While KTAR rejected the advertisement, others aired it. And conservative platforms like The Gateway Pundit and Arizona Daily Independent ran with stories about the advertisement, too, amplifying Clark's claims.
Misinformation a final stretch issue
The frantic final days of the gubernatorial race have included an unexpected twist: a break-in at Hobbs’ campaign headquarters that prompted Lake to accuse her opponent of spreading misinformation.
Hobbs’ campaign manager, Nicole DeMont, suggested in a statement following the burglary that Lake and her allies were responsible after “spreading dangerous misinformation and inciting threats against anyone they see fit.”
Lake pushed back by implying Hobbs had staged the event, referencing the infamous case of television star Jussie Smollett, who claimed he was a victim of a hate crime in Chicago but was convicted of fabricating the incident. A day later, Lake said she referenced the incident to blame the media for a story she said was designed to hurt conservatives.
Most public polls put the Lake and Hobbs race at a tie. Polling averages tracked by the politics website FiveThirtyEight signal Lake with the momentum through October, while she’s led a drumbeat of attacks against Hobbs for her refusal to debate.
Hobbs has dismissed the attacks as a cover for Lake’s weaknesses.
"She distorts the truth all the time to distract from her actual extreme positions, and the fact that she has no substantive plans on how to actually govern,” Hobbs said in a brief interview last week, calling some of Lake’s claims “ridiculous.”
Hobbs has flirted with misinformation herself, in particular with a mid-October advertisement launched with the state Democratic party that claims Lake is "serious about secession," based on statements Lake made following the FBI search of Trump's Florida home that "we need to fire the federal government."
Lake hasn't made these statements part of her talking points or stump speeches.
Contradiction raises questions
Lake’s decision to vote by mail ahead of the August primary was first reported by the newsletter Fourth Estate 48.
Mailing in her ballot appears to contradict Lake's stance on elections by mail.
“Not a fan of them,” she said of mail in ballots during a July rally in Prescott Valley with Trump. “Mail-in ballots can be fraught with error,” she said in an Oct.23 interview with ABC news.
Asked by reporters on Oct. 11 about sending her ballot by mail, Lake offered more misinformation.

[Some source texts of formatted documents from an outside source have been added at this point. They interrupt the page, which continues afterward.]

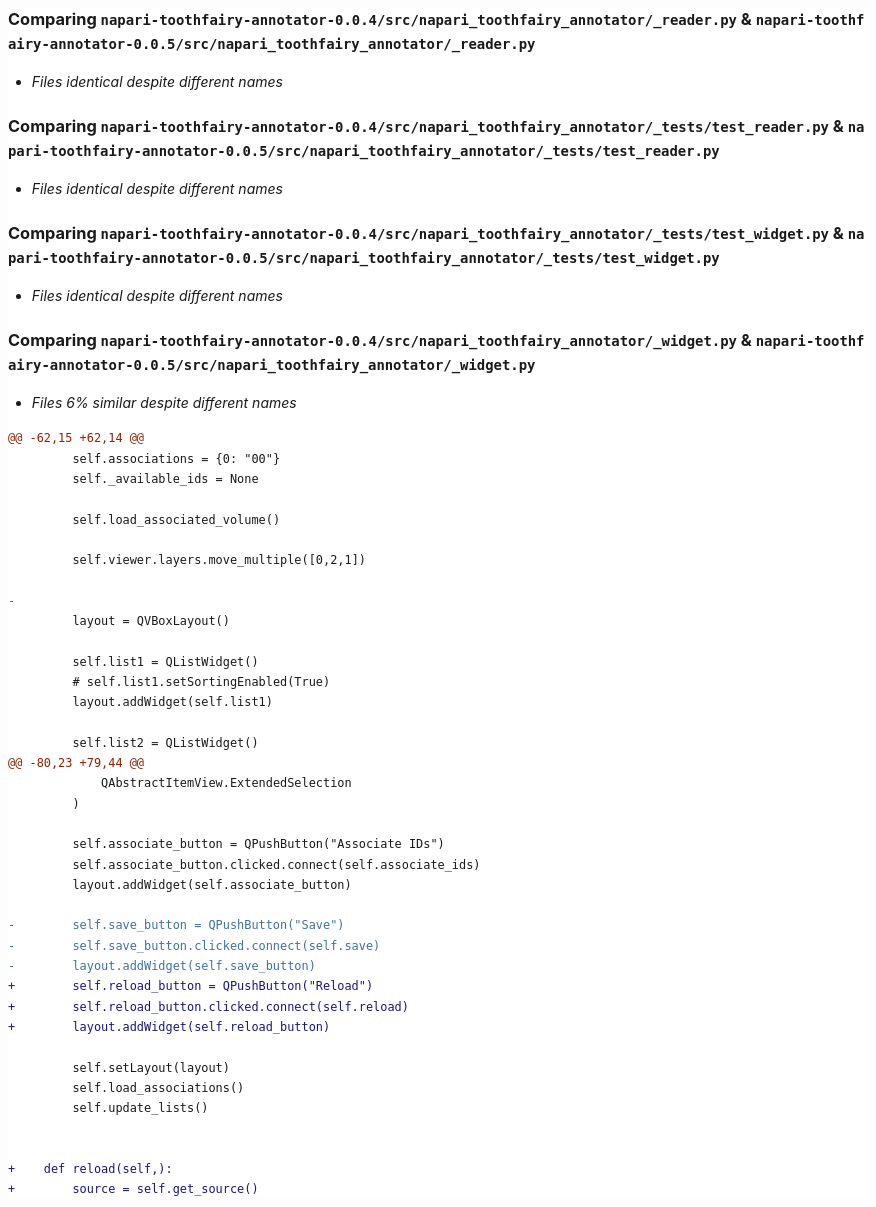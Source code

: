 ### Comparing `napari-toothfairy-annotator-0.0.4/src/napari_toothfairy_annotator/_reader.py` & `napari-toothfairy-annotator-0.0.5/src/napari_toothfairy_annotator/_reader.py`

 * *Files identical despite different names*

### Comparing `napari-toothfairy-annotator-0.0.4/src/napari_toothfairy_annotator/_tests/test_reader.py` & `napari-toothfairy-annotator-0.0.5/src/napari_toothfairy_annotator/_tests/test_reader.py`

 * *Files identical despite different names*

### Comparing `napari-toothfairy-annotator-0.0.4/src/napari_toothfairy_annotator/_tests/test_widget.py` & `napari-toothfairy-annotator-0.0.5/src/napari_toothfairy_annotator/_tests/test_widget.py`

 * *Files identical despite different names*

### Comparing `napari-toothfairy-annotator-0.0.4/src/napari_toothfairy_annotator/_widget.py` & `napari-toothfairy-annotator-0.0.5/src/napari_toothfairy_annotator/_widget.py`

 * *Files 6% similar despite different names*

```diff
@@ -62,15 +62,14 @@
         self.associations = {0: "00"}
         self._available_ids = None
 
         self.load_associated_volume()
 
         self.viewer.layers.move_multiple([0,2,1])
 
-
         layout = QVBoxLayout()
 
         self.list1 = QListWidget()
         # self.list1.setSortingEnabled(True)
         layout.addWidget(self.list1)
 
         self.list2 = QListWidget()
@@ -80,23 +79,44 @@
             QAbstractItemView.ExtendedSelection
         )
 
         self.associate_button = QPushButton("Associate IDs")
         self.associate_button.clicked.connect(self.associate_ids)
         layout.addWidget(self.associate_button)
 
-        self.save_button = QPushButton("Save")
-        self.save_button.clicked.connect(self.save)
-        layout.addWidget(self.save_button)
+        self.reload_button = QPushButton("Reload")
+        self.reload_button.clicked.connect(self.reload)
+        layout.addWidget(self.reload_button)
 
         self.setLayout(layout)
         self.load_associations()
         self.update_lists()
 
 
+    def reload(self,):
+        source = self.get_source()
```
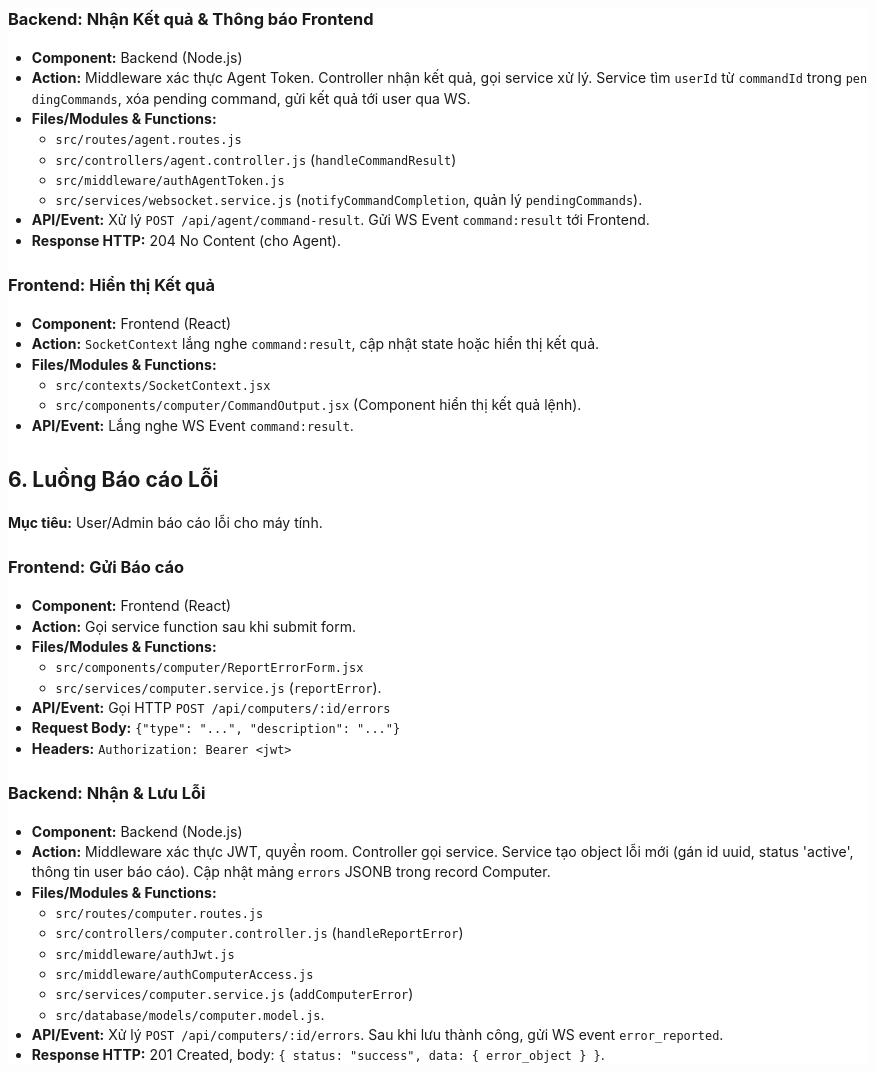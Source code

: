 ### Backend: Nhận Kết quả & Thông báo Frontend
* **Component:** Backend (Node.js)
* **Action:** Middleware xác thực Agent Token. Controller nhận kết quả, gọi service xử lý. Service tìm `userId` từ `commandId` trong `pendingCommands`, xóa pending command, gửi kết quả tới user qua WS.
* **Files/Modules & Functions:** 
  * `src/routes/agent.routes.js`
  * `src/controllers/agent.controller.js` (`handleCommandResult`)
  * `src/middleware/authAgentToken.js`
  * `src/services/websocket.service.js` (`notifyCommandCompletion`, quản lý `pendingCommands`).
* **API/Event:** Xử lý `POST /api/agent/command-result`. Gửi WS Event `command:result` tới Frontend.
* **Response HTTP:** 204 No Content (cho Agent).

### Frontend: Hiển thị Kết quả
* **Component:** Frontend (React)
* **Action:** `SocketContext` lắng nghe `command:result`, cập nhật state hoặc hiển thị kết quả.
* **Files/Modules & Functions:** 
  * `src/contexts/SocketContext.jsx`
  * `src/components/computer/CommandOutput.jsx` (Component hiển thị kết quả lệnh).
* **API/Event:** Lắng nghe WS Event `command:result`.

## 6. Luồng Báo cáo Lỗi

**Mục tiêu:** User/Admin báo cáo lỗi cho máy tính.

### Frontend: Gửi Báo cáo
* **Component:** Frontend (React)
* **Action:** Gọi service function sau khi submit form.
* **Files/Modules & Functions:** 
  * `src/components/computer/ReportErrorForm.jsx`
  * `src/services/computer.service.js` (`reportError`).
* **API/Event:** Gọi HTTP `POST /api/computers/:id/errors`
* **Request Body:** `{"type": "...", "description": "..."}`
* **Headers:** `Authorization: Bearer <jwt>`

### Backend: Nhận & Lưu Lỗi
* **Component:** Backend (Node.js)
* **Action:** Middleware xác thực JWT, quyền room. Controller gọi service. Service tạo object lỗi mới (gán id uuid, status 'active', thông tin user báo cáo). Cập nhật mảng `errors` JSONB trong record Computer.
* **Files/Modules & Functions:** 
  * `src/routes/computer.routes.js`
  * `src/controllers/computer.controller.js` (`handleReportError`)
  * `src/middleware/authJwt.js`
  * `src/middleware/authComputerAccess.js`
  * `src/services/computer.service.js` (`addComputerError`)
  * `src/database/models/computer.model.js`.
* **API/Event:** Xử lý `POST /api/computers/:id/errors`. Sau khi lưu thành công, gửi WS event `error_reported`.
* **Response HTTP:** 201 Created, body: `{ status: "success", data: { error_object } }`.
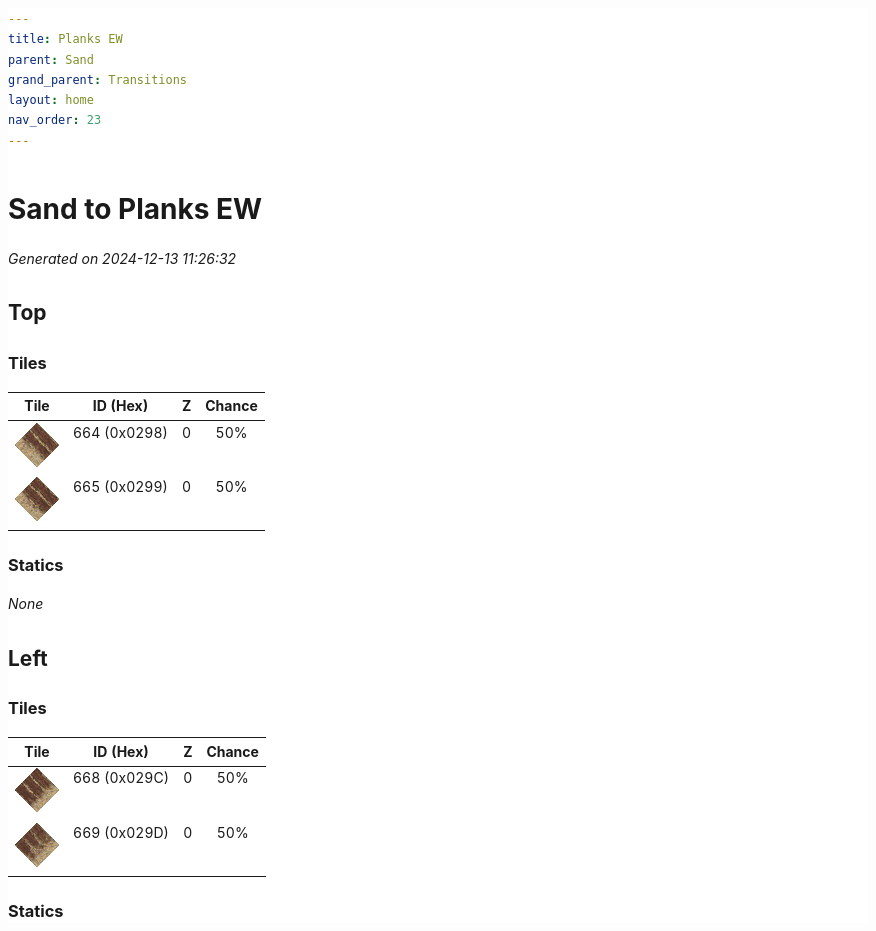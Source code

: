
```yaml
---
title: Planks EW
parent: Sand
grand_parent: Transitions
layout: home
nav_order: 23
---
```


# Sand to Planks EW

_Generated on 2024-12-13 11:26:32_

## Top

### Tiles

| Tile | ID (Hex) | Z | Chance |
|:----:|:--------:|:--:|:------:|
| ![0x0298](../../assets/tiles/0x0298.png) | 664 (0x0298) | 0 | 50% |
| ![0x0299](../../assets/tiles/0x0299.png) | 665 (0x0299) | 0 | 50% |

### Statics

_None_

## Left

### Tiles

| Tile | ID (Hex) | Z | Chance |
|:----:|:--------:|:--:|:------:|
| ![0x029C](../../assets/tiles/0x029C.png) | 668 (0x029C) | 0 | 50% |
| ![0x029D](../../assets/tiles/0x029D.png) | 669 (0x029D) | 0 | 50% |

### Statics
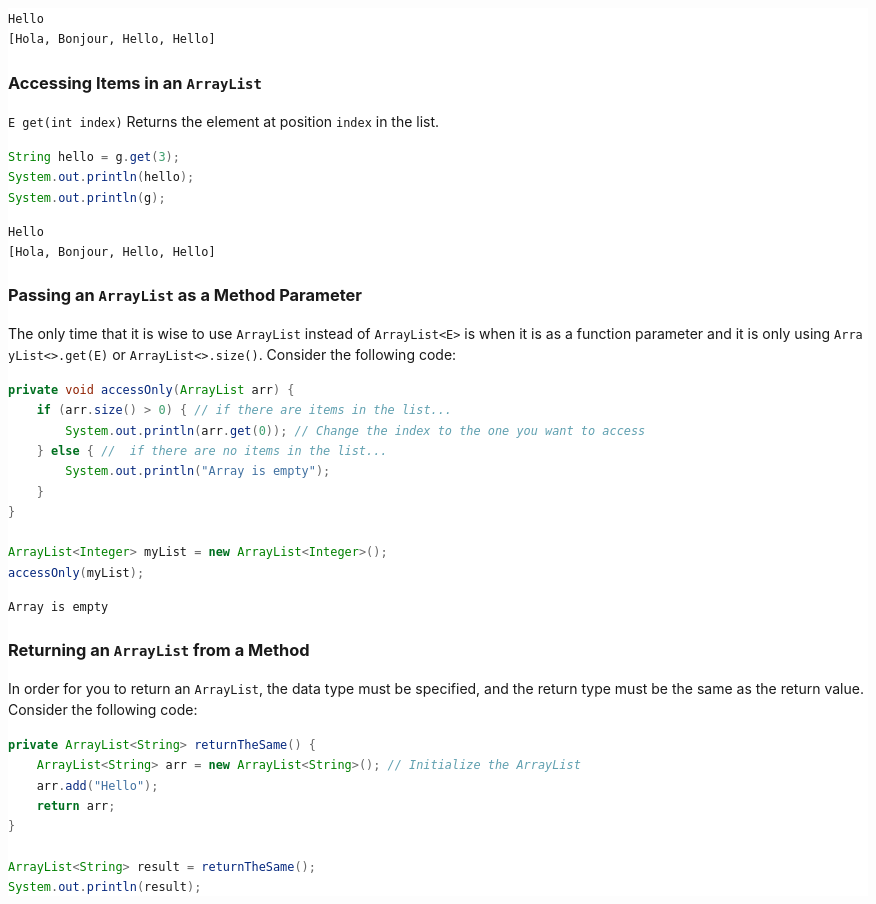     Hello
    [Hola, Bonjour, Hello, Hello]


### Accessing Items in an `ArrayList`

`E get(int index)` Returns the element at position `index` in the list.


```java
String hello = g.get(3);
System.out.println(hello);
System.out.println(g);
```

    Hello
    [Hola, Bonjour, Hello, Hello]


### Passing an `ArrayList` as a Method Parameter

The only time that it is wise to use `ArrayList` instead of `ArrayList<E>` is when it is as a function parameter and it is only using `ArrayList<>.get(E)` or `ArrayList<>.size()`. Consider the following code:


```java
private void accessOnly(ArrayList arr) {
    if (arr.size() > 0) { // if there are items in the list...
        System.out.println(arr.get(0)); // Change the index to the one you want to access
    } else { //  if there are no items in the list...
        System.out.println("Array is empty");
    }
}

ArrayList<Integer> myList = new ArrayList<Integer>();
accessOnly(myList);
```

    Array is empty


### Returning an `ArrayList` from a Method

In order for you to return an `ArrayList`, the data type must be specified, and the return type must be the same as the return value. Consider the following code:


```java
private ArrayList<String> returnTheSame() {
    ArrayList<String> arr = new ArrayList<String>(); // Initialize the ArrayList
    arr.add("Hello");
    return arr;
}

ArrayList<String> result = returnTheSame();
System.out.println(result);

```
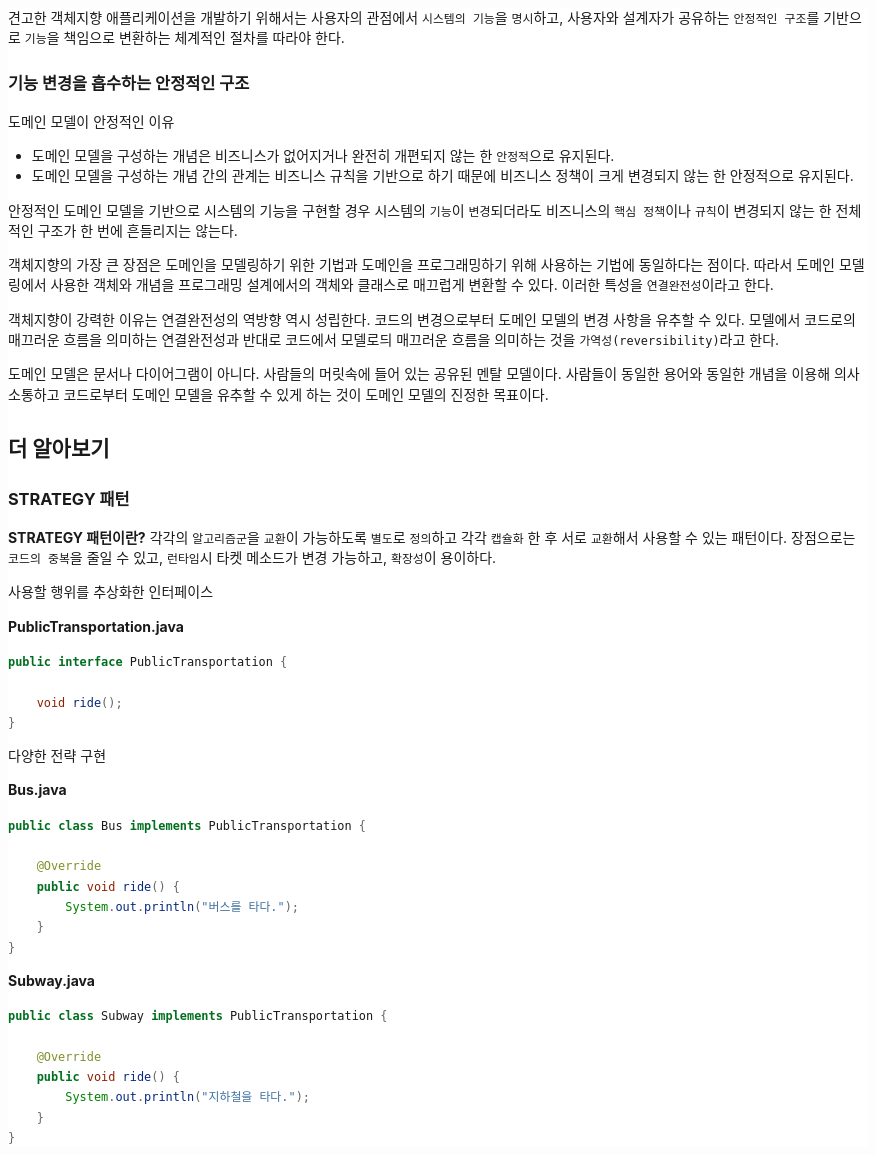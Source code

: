 견고한 객체지향 애플리케이션을 개발하기 위해서는 사용자의 관점에서 `시스템의 기능`을 `명시`하고, 사용자와 설계자가 공유하는 `안정적인 구조`를 기반으로 `기능`을 책임으로 변환하는 체계적인 절차를 따라야 한다.

### 기능 변경을 흡수하는 안정적인 구조

도메인 모델이 안정적인 이유
* 도메인 모델을 구성하는 개념은 비즈니스가 없어지거나 완전히 개편되지 않는 한 `안정적`으로 유지된다.
* 도메인 모델을 구성하는 개념 간의 관계는 비즈니스 규칙을 기반으로 하기 때문에 비즈니스 정책이 크게 변경되지 않는 한 안정적으로 유지된다.

안정적인 도메인 모델을 기반으로 시스템의 기능을 구현할 경우 시스템의 `기능`이 `변경`되더라도 비즈니스의 `핵심 정책`이나 `규칙`이 변경되지 않는 한 전체적인 구조가 한 번에 흔들리지는 않는다. 

객체지향의 가장 큰 장점은 도메인을 모델링하기 위한 기법과 도메인을 프로그래밍하기 위해 사용하는 기법에 동일하다는 점이다. 따라서 도메인 모델링에서 사용한 객체와 개념을 프로그래밍 설계에서의 객체와 클래스로 매끄럽게 변환할 수 있다. 이러한 특성을 `연결완전성`이라고 한다.

객체지향이 강력한 이유는 연결완전성의 역방향 역시 성립한다. 코드의 변경으로부터 도메인 모델의 변경 사항을 유추할 수 있다. 모델에서 코드로의 매끄러운 흐름을 의미하는 연결완전성과 반대로 코드에서 모델로듸 매끄러운 흐름을 의미하는 것을 `가역성(reversibility)`라고 한다.

도메인 모델은 문서나 다이어그램이 아니다. 사람들의 머릿속에 들어 있는 공유된 멘탈 모델이다. 사람들이 동일한 용어와 동일한 개념을 이용해 의사소통하고 코드로부터 도메인 모델을 유추할 수 있게 하는 것이 도메인 모델의 진정한 목표이다.

## 더 알아보기

### STRATEGY 패턴

**STRATEGY 패턴이란?**
각각의 `알고리즘군`을 `교환`이 가능하도록 `별도`로 `정의`하고 각각 `캡슐화` 한 후 서로 `교환`해서 사용할 수 있는 패턴이다. 장점으로는 `코드의 중복`을 줄일 수 있고, `런타임`시 타켓 메소드가 변경 가능하고, `확장성`이 용이하다.

사용할 행위를 추상화한 인터페이스

**PublicTransportation.java**
```java
public interface PublicTransportation {

    void ride();
}
```

다양한 전략 구현

**Bus.java**
```java
public class Bus implements PublicTransportation {

    @Override
    public void ride() {
        System.out.println("버스를 타다.");
    }
}
```

**Subway.java**
```java
public class Subway implements PublicTransportation {

    @Override
    public void ride() {
        System.out.println("지하철을 타다.");
    }
}
```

“I was sent a ballot, so I was forced to vote by mail,” she claimed. “This time around I will be voting in person. I encourage people to vote in person. However, if you have a ballot, I think that you should mail it in. I want people to vote, and vote whatever way you want to vote."
Nothing in Arizona law required her to return that ballot, and she could have voted in person on primary day.
Woolley, who studies propaganda, said Lake's record should raise questions about how she would lead.
“If a politician running for such a high office shows a willingness to lie about simple things, and major things, how can we trust any of the promises that they make on the campaign trail?” Woolley said.